ECLI:NL:RBMNE:2019:3714

Rechtbank Midden-Nederland

Datum uitspraak
9 augustus 2019
Publicatiedatum
9 augustus 2019
Zaaknummer
UTR 18/4250
Instantie
Rechtbank Midden-Nederland
Type
Uitspraak
Procedures
  • Eerste aanleg - enkelvoudig
Vindplaatsen
  • Rechtspraak.nl
AI samenvatting door LexboostAutomatisch gegenereerd

Niet-ontvankelijkheid van beroep wegens niet tijdig betalen griffierecht en ontbreken beroepsgronden

Op 9 augustus 2019 heeft de Rechtbank Midden-Nederland uitspraak gedaan in de zaak met zaaknummer UTR 18/4250. Eiser(es) heeft beroep ingesteld tegen een onbekend besluit van de Belastingdienst/Toeslagen, maar heeft het griffierecht niet op tijd betaald. De rechtbank heeft vastgesteld dat eiser(es) geen geldige reden heeft gegeven voor het niet betalen van het griffierecht, dat € 46,- bedraagt. Eiser(es) heeft ook geen beroepsgronden ingediend en geen kopie van het besluit overgelegd.

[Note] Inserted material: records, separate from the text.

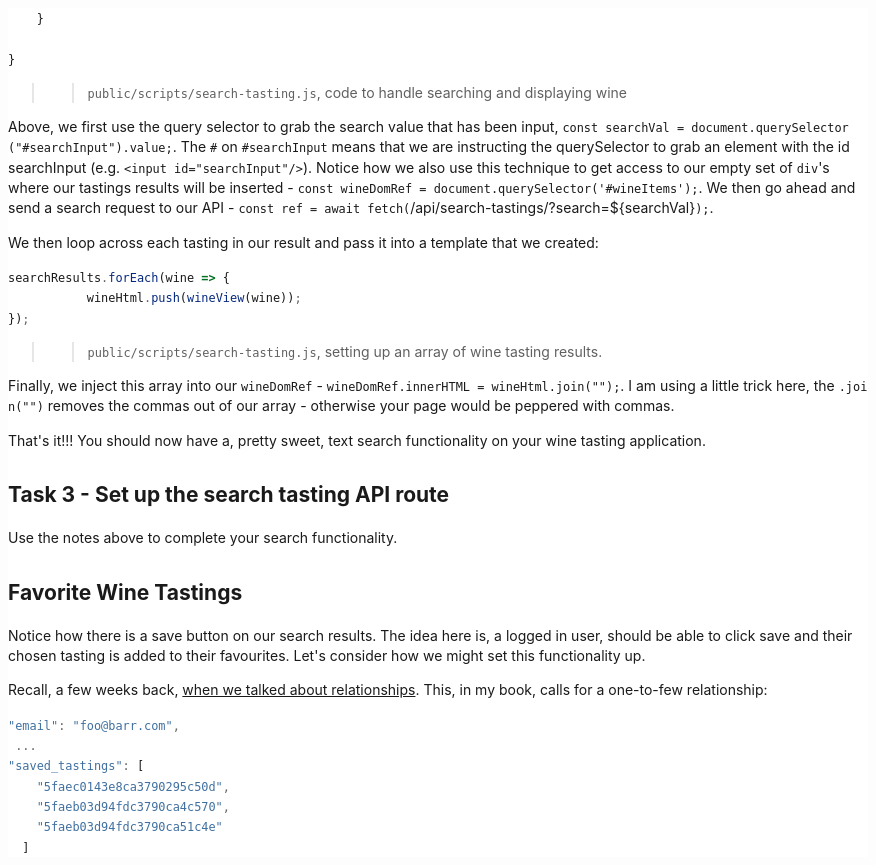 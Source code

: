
 ```JavaScript
    }

}
```

> > `public/scripts/search-tasting.js`, code to handle searching and displaying wine

Above, we first use the query selector to grab the search value that has been input, `const searchVal = document.querySelector("#searchInput").value;`. The `#` on `#searchInput` means that we are instructing the querySelector to grab an element with the id searchInput (e.g. `<input id="searchInput"/>`). Notice how we also use this technique to get access to our empty set of `div`'s where our tastings results will be inserted - `const wineDomRef = document.querySelector('#wineItems');`. We then go ahead and send a search request to our API - `const ref = await fetch(`/api/search-tastings/?search=\${searchVal}`);`.

We then loop across each tasting in our result and pass it into a template that we created:

```JavaScript
searchResults.forEach(wine => {
           wineHtml.push(wineView(wine));
});
```

> > `public/scripts/search-tasting.js`, setting up an array of wine tasting results.

Finally, we inject this array into our `wineDomRef` - `wineDomRef.innerHTML = wineHtml.join("");`. I am using a little trick here, the `.join("")` removes the commas out of our array - otherwise your page would be peppered with commas.

That's it!!! You should now have a, pretty sweet, text search functionality on your wine tasting application.

## Task 3 - Set up the search tasting API route

Use the notes above to complete your search functionality.

## Favorite Wine Tastings

Notice how there is a save button on our search results. The idea here is, a logged in user, should be able to click save and their chosen tasting is added to their favourites. Let's consider how we might set this functionality up.

Recall, a few weeks back, [when we talked about relationships](week-7#relationships-in-nosql-theory-focus). This, in my book, calls for a one-to-few relationship:

```JavaScript
"email": "foo@barr.com",
 ...
"saved_tastings": [
    "5faec0143e8ca3790295c50d",
    "5faeb03d94fdc3790ca4c570",
    "5faeb03d94fdc3790ca51c4e"
  ]
```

De rechtbank heeft eiser(es) op 22 december 2018 en 21 november 2018 aangetekende brieven gestuurd met verzoeken om het griffierecht te betalen en om de beroepsgronden in te dienen. Aangezien eiser(es) geen bijzondere omstandigheden heeft genoemd die het niet tijdig betalen van het griffierecht of het niet indienen van de beroepsgronden zouden rechtvaardigen, heeft de rechtbank besloten om het beroep niet inhoudelijk te behandelen.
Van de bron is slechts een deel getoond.